◆ Directions
Find every line in the data that contains the word "changes". Return each of those lines.

◆ Records for this exercise
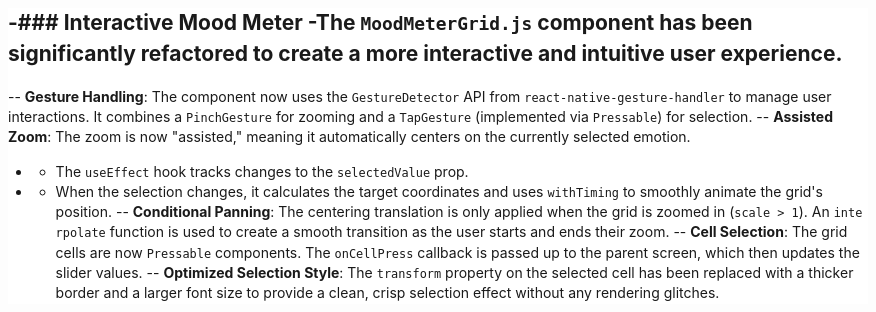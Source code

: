 -### Interactive Mood Meter
-The `MoodMeterGrid.js` component has been significantly refactored to create a more interactive and intuitive user experience.
-
-- **Gesture Handling**: The component now uses the `GestureDetector` API from `react-native-gesture-handler` to manage user interactions. It combines a `PinchGesture` for zooming and a `TapGesture` (implemented via `Pressable`) for selection.
-- **Assisted Zoom**: The zoom is now "assisted," meaning it automatically centers on the currently selected emotion.
-  - The `useEffect` hook tracks changes to the `selectedValue` prop.
-  - When the selection changes, it calculates the target coordinates and uses `withTiming` to smoothly animate the grid's position.
-- **Conditional Panning**: The centering translation is only applied when the grid is zoomed in (`scale > 1`). An `interpolate` function is used to create a smooth transition as the user starts and ends their zoom.
-- **Cell Selection**: The grid cells are now `Pressable` components. The `onCellPress` callback is passed up to the parent screen, which then updates the slider values.
-- **Optimized Selection Style**: The `transform` property on the selected cell has been replaced with a thicker border and a larger font size to provide a clean, crisp selection effect without any rendering glitches.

◆ Written response
-  - The `useEffect` hook tracks changes to the `selectedValue` prop.
-  - When the selection changes, it calculates the target coordinates and uses `withTiming` to smoothly animate the grid's position.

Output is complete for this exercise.